(Beginning of MATERIAL TO PROCESS)
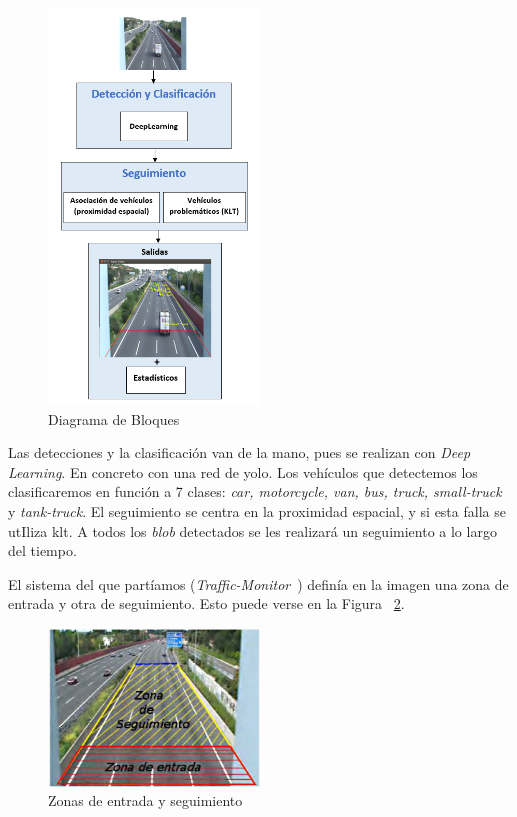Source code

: \begin{figure}[H]
\begin{center}
	\includegraphics[width=0.5\textwidth]{figures/Diseno_global/diagrama_bloques.PNG}
   \caption{Diagrama de Bloques}
	\label{fig.diagrama_bloques}
\end{center}
\end{figure}

Las detecciones y la clasificación van de la mano, pues se realizan con \textit{Deep Learning}. En concreto con una red de \acrshort{yolo}. Los vehículos que detectemos los clasificaremos en función a 7 clases:  \textit{car, motorcycle, van, bus, truck, small-truck} y \textit{tank-truck}. 
El seguimiento se centra en la proximidad espacial, y si esta falla se utIliza \acrshort{klt}. A todos los \textit{blob} detectados se les realizará un seguimiento a lo largo del tiempo. 

El sistema del que partíamos (\textit{Traffic-Monitor}~\cite{traffic_monitor_redo}) definía en la imagen una zona de entrada y otra de seguimiento. Esto puede verse en la Figura ~\ref{fig.zonas}.

\begin{figure}[H] 
\begin{center}
	\includegraphics[width=0.5\textwidth]{figures/Diseno_global/zonas.jpg}
   \caption{Zonas de entrada y seguimiento}
	\label{fig.zonas}
\end{center}
\end{figure}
(End of MATERIAL TO PROCESS)
▸ **WHAT IS EXPECTED**: Scan the material for "acrshort" and copy the lines that hold it.

▸ **EXERCISE RESPONSE**:
Las detecciones y la clasificación van de la mano, pues se realizan con \textit{Deep Learning}. En concreto con una red de \acrshort{yolo}. Los vehículos que detectemos los clasificaremos en función a 7 clases:  \textit{car, motorcycle, van, bus, truck, small-truck} y \textit{tank-truck}. 
El seguimiento se centra en la proximidad espacial, y si esta falla se utIliza \acrshort{klt}. A todos los \textit{blob} detectados se les realizará un seguimiento a lo largo del tiempo. 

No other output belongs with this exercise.